_DATA SUPPLIED_.

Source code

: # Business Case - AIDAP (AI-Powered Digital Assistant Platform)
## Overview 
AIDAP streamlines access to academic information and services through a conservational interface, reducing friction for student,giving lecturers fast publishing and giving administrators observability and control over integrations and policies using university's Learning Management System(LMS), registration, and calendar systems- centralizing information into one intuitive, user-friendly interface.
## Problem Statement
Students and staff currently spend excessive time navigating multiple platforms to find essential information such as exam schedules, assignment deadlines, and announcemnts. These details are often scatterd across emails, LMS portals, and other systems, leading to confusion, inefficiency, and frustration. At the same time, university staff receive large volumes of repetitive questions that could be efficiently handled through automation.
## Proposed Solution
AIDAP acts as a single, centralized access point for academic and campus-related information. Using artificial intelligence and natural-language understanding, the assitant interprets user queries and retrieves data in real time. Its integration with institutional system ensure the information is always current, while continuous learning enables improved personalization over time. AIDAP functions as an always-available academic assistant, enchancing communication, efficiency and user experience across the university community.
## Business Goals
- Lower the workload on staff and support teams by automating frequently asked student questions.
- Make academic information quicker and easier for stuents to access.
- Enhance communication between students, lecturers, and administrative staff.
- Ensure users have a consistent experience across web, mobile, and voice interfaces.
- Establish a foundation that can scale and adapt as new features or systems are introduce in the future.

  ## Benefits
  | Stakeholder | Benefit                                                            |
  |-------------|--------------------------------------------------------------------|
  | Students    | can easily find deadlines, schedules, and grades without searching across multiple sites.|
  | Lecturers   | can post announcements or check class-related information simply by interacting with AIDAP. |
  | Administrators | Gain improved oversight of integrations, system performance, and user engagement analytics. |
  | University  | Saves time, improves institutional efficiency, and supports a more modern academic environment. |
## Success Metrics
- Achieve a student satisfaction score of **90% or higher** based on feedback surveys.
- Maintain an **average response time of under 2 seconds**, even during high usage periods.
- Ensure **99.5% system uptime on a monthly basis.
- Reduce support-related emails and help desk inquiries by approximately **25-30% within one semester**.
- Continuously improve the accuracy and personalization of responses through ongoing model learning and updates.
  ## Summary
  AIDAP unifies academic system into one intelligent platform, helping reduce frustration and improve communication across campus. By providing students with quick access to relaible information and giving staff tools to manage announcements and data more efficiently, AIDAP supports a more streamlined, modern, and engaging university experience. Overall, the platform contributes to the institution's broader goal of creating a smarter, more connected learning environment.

_REQUIREMENT_. Please determine the number of lines in the records above that include the string "improved", and answer with that number only.

_RESULT_. 2